Entries taken from a collection
_ _ _ _
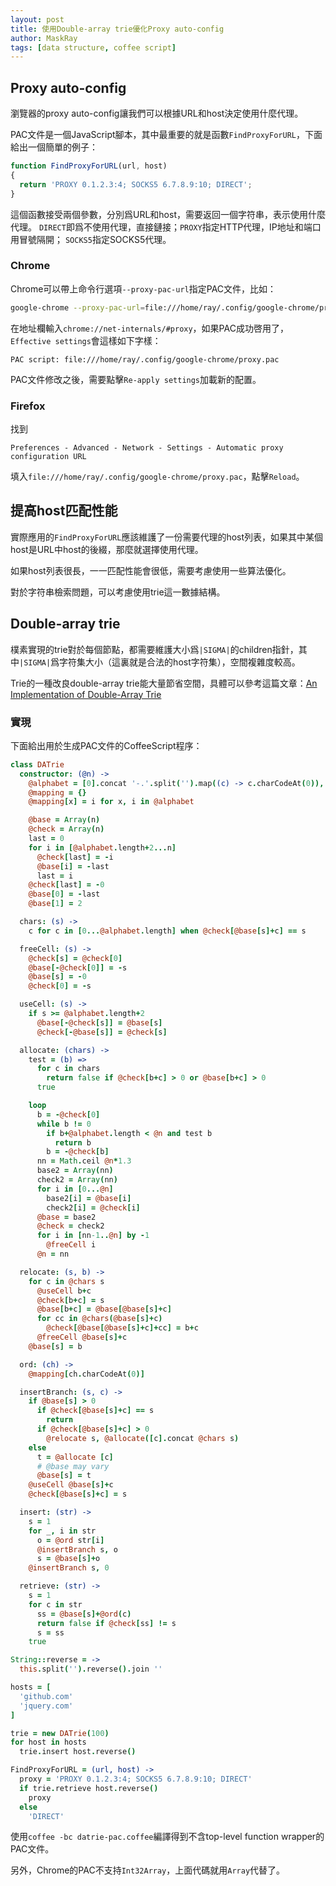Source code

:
 ```yaml
---
layout: post
title: 使用Double-array trie優化Proxy auto-config
author: MaskRay
tags: [data structure, coffee script]
---
```


## Proxy auto-config

瀏覽器的proxy auto-config讓我們可以根據URL和host決定使用什麼代理。

<!-- more -->

PAC文件是一個JavaScript腳本，其中最重要的就是函數`FindProxyForURL`，下面給出一個簡單的例子：

```javascript
function FindProxyForURL(url, host)
{
  return 'PROXY 0.1.2.3:4; SOCKS5 6.7.8.9:10; DIRECT';
}
```

這個函數接受兩個參數，分別爲URL和host，需要返回一個字符串，表示使用什麼代理。
`DIRECT`即爲不使用代理，直接鏈接；`PROXY`指定HTTP代理，IP地址和端口用冒號隔開；
`SOCKS5`指定SOCKS5代理。

### Chrome

Chrome可以帶上命令行選項`--proxy-pac-url`指定PAC文件，比如：

```bash
google-chrome --proxy-pac-url=file:///home/ray/.config/google-chrome/proxy.pac "$@"
```

在地址欄輸入`chrome://net-internals/#proxy`，如果PAC成功啓用了，`Effective settings`會這樣如下字樣：

```
PAC script: file:///home/ray/.config/google-chrome/proxy.pac
```

PAC文件修改之後，需要點擊`Re-apply settings`加載新的配置。

### Firefox

找到

```
Preferences - Advanced - Network - Settings - Automatic proxy configuration URL
```

填入`file:///home/ray/.config/google-chrome/proxy.pac`，點擊`Reload`。

## 提高host匹配性能

實際應用的`FindProxyForURL`應該維護了一份需要代理的host列表，如果其中某個host是URL中host的後綴，那麼就選擇使用代理。

如果host列表很長，一一匹配性能會很低，需要考慮使用一些算法優化。

對於字符串檢索問題，可以考慮使用trie這一數據結構。

## Double-array trie

樸素實現的trie對於每個節點，都需要維護大小爲`|SIGMA|`的children指針，其中`|SIGMA|`爲字符集大小（這裏就是合法的host字符集），空間複雜度較高。

Trie的一種改良double-array trie能大量節省空間，具體可以參考這篇文章：[An Implementation of Double-Array Trie](http://linux.thai.net/~thep/datrie/datrie.html)

### 實現

下面給出用於生成PAC文件的CoffeeScript程序：

```coffeescript
class DATrie
  constructor: (@n) ->
    @alphabet = [0].concat '-.'.split('').map((c) -> c.charCodeAt(0)), [48..57], [97..122]
    @mapping = {}
    @mapping[x] = i for x, i in @alphabet

    @base = Array(n)
    @check = Array(n)
    last = 0
    for i in [@alphabet.length+2...n]
      @check[last] = -i
      @base[i] = -last
      last = i
    @check[last] = -0
    @base[0] = -last
    @base[1] = 2

  chars: (s) ->
    c for c in [0...@alphabet.length] when @check[@base[s]+c] == s

  freeCell: (s) ->
    @check[s] = @check[0]
    @base[-@check[0]] = -s
    @base[s] = -0
    @check[0] = -s

  useCell: (s) ->
    if s >= @alphabet.length+2
      @base[-@check[s]] = @base[s]
      @check[-@base[s]] = @check[s]

  allocate: (chars) ->
    test = (b) =>
      for c in chars
        return false if @check[b+c] > 0 or @base[b+c] > 0
      true

    loop
      b = -@check[0]
      while b != 0
        if b+@alphabet.length < @n and test b
          return b
        b = -@check[b]
      nn = Math.ceil @n*1.3
      base2 = Array(nn)
      check2 = Array(nn)
      for i in [0...@n]
        base2[i] = @base[i]
        check2[i] = @check[i]
      @base = base2
      @check = check2
      for i in [nn-1..@n] by -1
        @freeCell i
      @n = nn

  relocate: (s, b) ->
    for c in @chars s
      @useCell b+c
      @check[b+c] = s
      @base[b+c] = @base[@base[s]+c]
      for cc in @chars(@base[s]+c)
        @check[@base[@base[s]+c]+cc] = b+c
      @freeCell @base[s]+c
    @base[s] = b

  ord: (ch) ->
    @mapping[ch.charCodeAt(0)]

  insertBranch: (s, c) ->
    if @base[s] > 0
      if @check[@base[s]+c] == s
        return
      if @check[@base[s]+c] > 0
        @relocate s, @allocate([c].concat @chars s)
    else
      t = @allocate [c]
      # @base may vary
      @base[s] = t
    @useCell @base[s]+c
    @check[@base[s]+c] = s

  insert: (str) ->
    s = 1
    for _, i in str
      o = @ord str[i]
      @insertBranch s, o
      s = @base[s]+o
    @insertBranch s, 0

  retrieve: (str) ->
    s = 1
    for c in str
      ss = @base[s]+@ord(c)
      return false if @check[ss] != s
      s = ss
    true

String::reverse = ->
  this.split('').reverse().join ''

hosts = [
  'github.com'
  'jquery.com'
]

trie = new DATrie(100)
for host in hosts
  trie.insert host.reverse()

FindProxyForURL = (url, host) ->
  proxy = 'PROXY 0.1.2.3:4; SOCKS5 6.7.8.9:10; DIRECT'
  if trie.retrieve host.reverse()
    proxy
  else
    'DIRECT'
```

使用`coffee -bc datrie-pac.coffee`編譯得到不含top-level function wrapper的PAC文件。

另外，Chrome的PAC不支持`Int32Array`，上面代碼就用`Array`代替了。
_ _ _ _
▶ _WHAT THIS TASK INVOLVES_: What is needed is a single number: how many lines of the data contain the word "concat".

▶ _EXERCISE SOLUTION_: 2